### Work instructions:
From the data below, give the number of lines holding the word "function", with nothing else added.

### Data provided:

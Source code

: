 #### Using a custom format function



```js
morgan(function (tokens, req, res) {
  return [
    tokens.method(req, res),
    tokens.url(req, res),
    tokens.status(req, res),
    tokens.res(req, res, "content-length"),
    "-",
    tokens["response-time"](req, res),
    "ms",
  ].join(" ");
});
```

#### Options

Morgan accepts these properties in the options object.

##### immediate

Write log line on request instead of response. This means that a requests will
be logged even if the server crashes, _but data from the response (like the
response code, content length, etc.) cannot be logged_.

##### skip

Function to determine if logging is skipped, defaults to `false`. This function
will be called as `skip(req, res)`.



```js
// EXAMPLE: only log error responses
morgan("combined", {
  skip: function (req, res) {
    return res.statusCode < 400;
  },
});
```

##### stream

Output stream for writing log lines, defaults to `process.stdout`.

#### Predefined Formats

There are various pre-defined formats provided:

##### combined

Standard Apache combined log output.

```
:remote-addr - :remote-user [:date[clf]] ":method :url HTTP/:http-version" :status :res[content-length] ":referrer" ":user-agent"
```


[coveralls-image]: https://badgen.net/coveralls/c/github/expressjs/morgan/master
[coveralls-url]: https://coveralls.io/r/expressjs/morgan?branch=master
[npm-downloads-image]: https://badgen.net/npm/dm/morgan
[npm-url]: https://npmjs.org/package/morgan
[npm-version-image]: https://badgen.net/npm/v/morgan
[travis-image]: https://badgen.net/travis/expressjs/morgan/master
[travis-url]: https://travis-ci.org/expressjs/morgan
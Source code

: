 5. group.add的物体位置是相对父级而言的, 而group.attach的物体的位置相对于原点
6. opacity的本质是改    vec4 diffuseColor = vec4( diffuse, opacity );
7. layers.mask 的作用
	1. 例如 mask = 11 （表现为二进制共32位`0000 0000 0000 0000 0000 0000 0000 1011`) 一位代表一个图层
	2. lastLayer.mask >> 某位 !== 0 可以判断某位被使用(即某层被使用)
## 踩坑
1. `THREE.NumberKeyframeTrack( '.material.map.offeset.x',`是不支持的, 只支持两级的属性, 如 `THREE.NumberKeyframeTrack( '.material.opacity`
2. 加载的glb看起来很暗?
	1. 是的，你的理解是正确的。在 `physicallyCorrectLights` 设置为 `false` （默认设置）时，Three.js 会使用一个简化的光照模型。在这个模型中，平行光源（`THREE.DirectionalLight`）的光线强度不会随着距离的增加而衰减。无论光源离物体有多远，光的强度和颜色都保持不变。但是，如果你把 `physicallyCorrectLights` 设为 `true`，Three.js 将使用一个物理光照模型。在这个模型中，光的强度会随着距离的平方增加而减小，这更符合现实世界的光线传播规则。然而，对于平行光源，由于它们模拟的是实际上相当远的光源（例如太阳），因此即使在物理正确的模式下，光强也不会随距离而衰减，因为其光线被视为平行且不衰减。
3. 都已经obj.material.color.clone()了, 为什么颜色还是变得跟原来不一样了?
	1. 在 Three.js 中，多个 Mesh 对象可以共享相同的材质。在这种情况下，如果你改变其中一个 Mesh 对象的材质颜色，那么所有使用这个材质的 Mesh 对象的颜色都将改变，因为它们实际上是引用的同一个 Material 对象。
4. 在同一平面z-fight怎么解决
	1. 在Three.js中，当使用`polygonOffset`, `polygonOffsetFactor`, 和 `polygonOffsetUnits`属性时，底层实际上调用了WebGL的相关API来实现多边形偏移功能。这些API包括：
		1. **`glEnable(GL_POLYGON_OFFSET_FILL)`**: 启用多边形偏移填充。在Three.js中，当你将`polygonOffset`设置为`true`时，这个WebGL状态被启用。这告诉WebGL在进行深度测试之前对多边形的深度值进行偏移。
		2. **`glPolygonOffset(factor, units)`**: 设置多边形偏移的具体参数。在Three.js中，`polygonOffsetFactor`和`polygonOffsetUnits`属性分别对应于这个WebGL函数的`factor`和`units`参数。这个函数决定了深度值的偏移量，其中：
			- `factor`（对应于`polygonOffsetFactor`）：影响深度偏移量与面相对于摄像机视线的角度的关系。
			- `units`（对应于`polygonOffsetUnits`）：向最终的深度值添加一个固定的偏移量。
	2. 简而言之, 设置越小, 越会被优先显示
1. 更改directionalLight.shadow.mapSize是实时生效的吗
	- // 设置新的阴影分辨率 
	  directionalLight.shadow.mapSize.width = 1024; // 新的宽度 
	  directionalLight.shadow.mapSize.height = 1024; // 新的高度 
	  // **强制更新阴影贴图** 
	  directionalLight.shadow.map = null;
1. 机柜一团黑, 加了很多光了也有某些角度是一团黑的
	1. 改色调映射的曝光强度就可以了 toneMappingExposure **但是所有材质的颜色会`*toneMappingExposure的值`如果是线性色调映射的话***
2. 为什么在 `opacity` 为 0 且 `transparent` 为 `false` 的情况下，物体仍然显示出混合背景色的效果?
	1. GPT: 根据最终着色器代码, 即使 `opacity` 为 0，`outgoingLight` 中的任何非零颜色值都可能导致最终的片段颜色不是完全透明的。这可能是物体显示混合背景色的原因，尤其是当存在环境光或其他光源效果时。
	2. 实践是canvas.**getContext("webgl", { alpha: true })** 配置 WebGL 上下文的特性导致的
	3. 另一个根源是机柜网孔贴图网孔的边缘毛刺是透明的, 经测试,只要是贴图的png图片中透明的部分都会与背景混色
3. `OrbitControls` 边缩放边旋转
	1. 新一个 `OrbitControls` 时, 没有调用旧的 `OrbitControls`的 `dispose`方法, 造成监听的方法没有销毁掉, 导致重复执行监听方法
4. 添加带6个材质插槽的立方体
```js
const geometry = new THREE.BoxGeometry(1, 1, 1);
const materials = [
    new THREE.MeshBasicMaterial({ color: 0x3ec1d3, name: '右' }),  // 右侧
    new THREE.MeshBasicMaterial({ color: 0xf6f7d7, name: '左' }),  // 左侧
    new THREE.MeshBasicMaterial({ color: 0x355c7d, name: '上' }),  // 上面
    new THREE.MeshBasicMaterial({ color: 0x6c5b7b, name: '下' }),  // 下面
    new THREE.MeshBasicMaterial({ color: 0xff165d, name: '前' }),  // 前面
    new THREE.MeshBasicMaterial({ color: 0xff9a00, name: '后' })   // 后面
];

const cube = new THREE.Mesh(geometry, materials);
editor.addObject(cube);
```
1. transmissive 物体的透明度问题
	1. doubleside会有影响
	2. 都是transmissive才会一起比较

### Answer section:
4